Yeni Üyelik
52.
Bölüm

BÖLÜM 50

@_tgb_17

Topaldan Devam

Güvenli evlerden birinde oturmuş adamımdan gelecek olan haberi bekliyorduk ki telefonum çaldı, vakit kaybetmeden açtım, adamım bana tahmin ettiğim haberi verdi.

Telefonu kapattım ve bakışlarımı Sahraya çevirdim, o da ne söyleyeceğimi tahmin ediyordu ki ben söylemeden konuşmaya başladı.

"Saldırmışlar değil mi?"

"Aynen öyle, tahmin ettiğimiz gibi Berzan konuşmuş."

"Sağ kalan olmuş mu? Karanlık o yaşıyor mu?"

"Herkes geberip gitmiş, Karanlıktan bir iz yokmuş ama kaybolmadan önce ortalığı karıştırmış. Destek için gelen timleri tuzağa düşürmüş ve bir çoğunu yaralamış."

"Vay vay vay, aslında Karanlık çok akıllı, eğer sizin yalanlarınız ve yaptıklarınız olmasaydı bizim için fazlası ile güçlü bir yandaş olurdu.

Maalesef ki bazı gerçekler var ve sizin söylediğiniz yalanlar ortaya çıkarsa, yıllardır içinde büyüttüğü öfkesi bize döner ve bu bizim işimize hiç ama hiç gelmez."

"Şimdiye kadar öğrenmedi Sahra, bu saatten sonra öğrenmesi çok zor."

"Hiç bir sır gizli kalmaz Topal bunu sakın unutma, tamda bu yüzden Karanlık ortaya çıktığı an işini bitir.

Şimdi asıl konumuza dönelim, silahlardan bir haber var mı?"

"Var, bir kaç gün içinde sınıra gelecekler, ordanda biz teslim alacağız."

"Unutma Topal, bu silahlar bizim için önemli bu nedenle asla hata istemiyorum. Neyse ben gidiyorum, sende dediklerimi uygula."

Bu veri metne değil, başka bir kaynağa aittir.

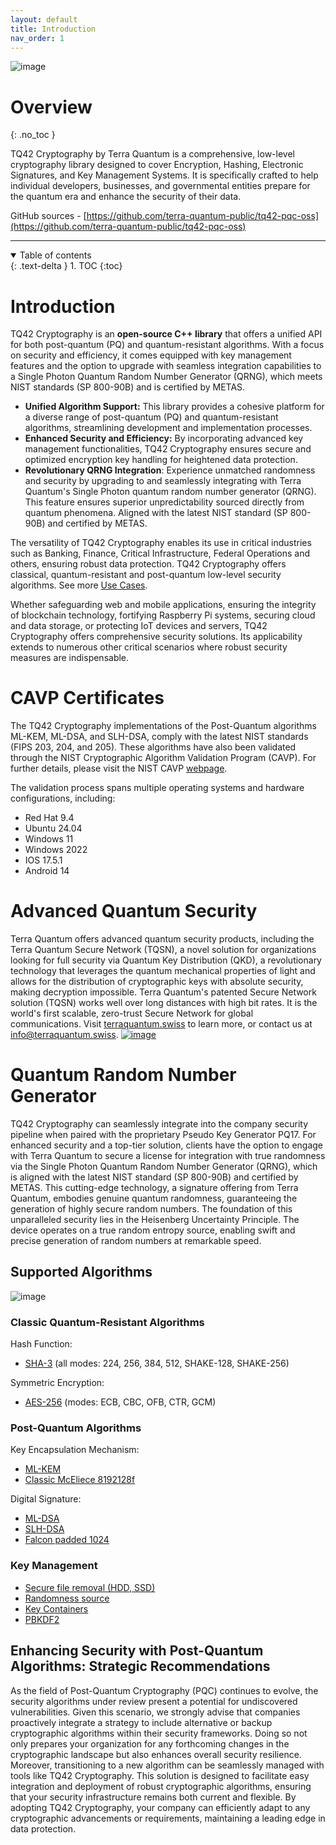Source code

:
 ```yaml
---
layout: default
title: Introduction
nav_order: 1
---
```


![image](img/introduction_system_integration.png)

# Overview
{: .no_toc }

TQ42 Cryptography by Terra Quantum is a comprehensive, low-level cryptography library designed to cover Encryption, Hashing, Electronic Signatures, and Key Management Systems. It is specifically crafted to help individual developers, businesses, and governmental entities prepare for the quantum era and enhance the security of their data.

GitHub sources - [https://github.com/terra-quantum-public/tq42-pqc-oss](https://github.com/terra-quantum-public/tq42-pqc-oss)

***

<details open markdown="block">
  <summary>
    Table of contents
  </summary>
  {: .text-delta }
1. TOC
{:toc}
</details>

# Introduction

TQ42 Cryptography is an **open-source C++ library** that offers a unified API for both post-quantum (PQ) and quantum-resistant algorithms. With a focus on security and efficiency, it comes equipped with key management features and the option to upgrade with seamless integration capabilities to a Single Photon Quantum Random Number Generator (QRNG), which meets NIST standards (SP 800-90B) and is certified by METAS.

- **Unified Algorithm Support:** This library provides a cohesive platform for a diverse range of post-quantum (PQ) and quantum-resistant algorithms, streamlining development and implementation processes.
- **Enhanced Security and Efficiency:** By incorporating advanced key management functionalities, TQ42 Cryptography ensures secure and optimized encryption key handling for heightened data protection.
- **Revolutionary QRNG Integration**: Experience unmatched randomness and security by upgrading to and seamlessly integrating with Terra Quantum's Single Photon quantum random number generator (QRNG). This feature ensures superior unpredictability sourced directly from quantum phenomena. Aligned with the latest NIST standard (SP 800-90B) and certified by METAS.

The versatility of TQ42 Cryptography enables its use in critical industries such as Banking, Finance, Critical Infrastructure, Federal Operations and others, ensuring robust data protection. TQ42 Cryptography offers classical, quantum-resistant and post-quantum low-level security algorithms. See more [Use Cases](use_cases.html).

Whether safeguarding web and mobile applications, ensuring the integrity of blockchain technology, fortifying Raspberry Pi systems, securing cloud and data storage, or protecting IoT devices and servers, TQ42 Cryptography offers comprehensive security solutions. Its applicability extends to numerous other critical scenarios where robust security measures are indispensable.

# CAVP Certificates

The TQ42 Cryptography implementations of the Post-Quantum algorithms ML-KEM, ML-DSA, and SLH-DSA, comply with the latest NIST standards (FIPS 203, 204, and 205). These algorithms have also been validated through the NIST Cryptographic Algorithm Validation Program (CAVP). For further details, please visit the NIST CAVP [webpage](https://csrc.nist.gov/projects/cryptographic-algorithm-validation-program/details?product=18351).

The validation process spans multiple operating systems and hardware configurations, including:

- Red Hat 9.4 
- Ubuntu 24.04 
- Windows 11 
- Windows 2022 
- IOS 17.5.1
- Android 14

# Advanced Quantum Security
Terra Quantum offers advanced quantum security products, including the Terra Quantum Secure Network (TQSN), a novel solution for organizations looking for full security via Quantum Key Distribution (QKD), a revolutionary technology that leverages the quantum mechanical properties of light and allows for the distribution of cryptographic keys with absolute security, making decryption impossible. Terra Quantum's patented Secure Network solution (TQSN) works well over long distances with high bit rates. It is the world's first scalable, zero-trust Secure Network for global communications. Visit [terraquantum.swiss](https://terraquantum.swiss) to learn more, or contact us at info@terraquantum.swiss.
[![image](img/introduction_banner.png)](https://terraquantum.swiss/news/terra-quantum-breaks-records-in-quantum-key-distribution-paving-way-to-offering-unprecedented-security-over-existing-fiber-optic-networks-globally)

# Quantum Random Number Generator

TQ42 Cryptography can seamlessly integrate into the company security pipeline when paired with the proprietary Pseudo Key Generator PQ17. For enhanced security and a top-tier solution, clients have the option to engage with Terra Quantum to secure a license for integration with true randomness via the Single Photon Quantum Random Number Generator (QRNG), which is aligned with the latest NIST standard (SP 800-90B) and certified by METAS. This cutting-edge technology, a signature offering from Terra Quantum, embodies genuine quantum randomness, guaranteeing the generation of highly secure random numbers. The foundation of this unparalleled security lies in the Heisenberg Uncertainty Principle. The device operates on a true random entropy source, enabling swift and precise generation of random numbers at remarkable speed.

## Supported Algorithms

![image](img/introduction_infographic.png)

### Classic Quantum-Resistant Algorithms

Hash Function:

-   [SHA-3](classic_quantum_resistant_algs/sha3.html) (all modes: 224, 256, 384, 512, SHAKE-128, SHAKE-256) 

Symmetric Encryption:

-   [AES-256](classic_quantum_resistant_algs/aes.html) (modes: ECB, CBC, OFB, CTR, GCM) 

### Post-Quantum Algorithms

Key Encapsulation Mechanism:

-   [ML-KEM](post_quantum_algs/kem/ml-kem.html)
-   [Classic McEliece 8192128f](post_quantum_algs/kem/mceliece.html)

Digital Signature:

-   [ML-DSA](post_quantum_algs/digital_signature/ml-dsa.html)
-   [SLH-DSA](post_quantum_algs/digital_signature/slh-dsa.html)
-   [Falcon padded 1024](post_quantum_algs/digital_signature/falcon.html)

### Key Management

-   [Secure file removal (HDD, SSD)](keys/secureHDD&SSDRemoval.html)
-   [Randomness source](keys/PRNG.html)
-   [Key Containers](keys/keys_container.html)
-   [PBKDF2](keys/pbkdf2.html)

## Enhancing Security with Post-Quantum Algorithms: Strategic Recommendations

As the field of Post-Quantum Cryptography (PQC) continues to evolve, the security algorithms under review present a potential for undiscovered vulnerabilities. Given this scenario, we strongly advise that companies proactively integrate a strategy to include alternative or backup cryptographic algorithms within their security frameworks. Doing so not only prepares your organization for any forthcoming changes in the cryptographic landscape but also enhances overall security resilience.
Moreover, transitioning to a new algorithm can be seamlessly managed with tools like TQ42 Cryptography. This solution is designed to facilitate easy integration and deployment of robust cryptographic algorithms, ensuring that your security infrastructure remains both current and flexible. By adopting TQ42 Cryptography, your company can efficiently adapt to any cryptographic advancements or requirements, maintaining a leading edge in data protection.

Sahra odadan çıkınca tek başıma kaldım ve Karanlığı nasıl yok edeceğimizi düşünmeye başladım, kolay kolay tuzağa düşüremezdim sonuçta oldukça akıllı birisi.

 

 

Poyrazdan Devam

Kolumda hissettiğim acıyla uyandım ve bir daha da uyuyamadım, bende yatağımdan kalktım ve Savaş'ı görmek için yoğun bakıma ilerledim.

Tam koridora girmiştim ki Yıldız'ı gördüm, yanında bir erkek vardı ve o erkek Yıldız'a çok yakın duruyordu ayrıca da dikkatlice koluna bakıyordu.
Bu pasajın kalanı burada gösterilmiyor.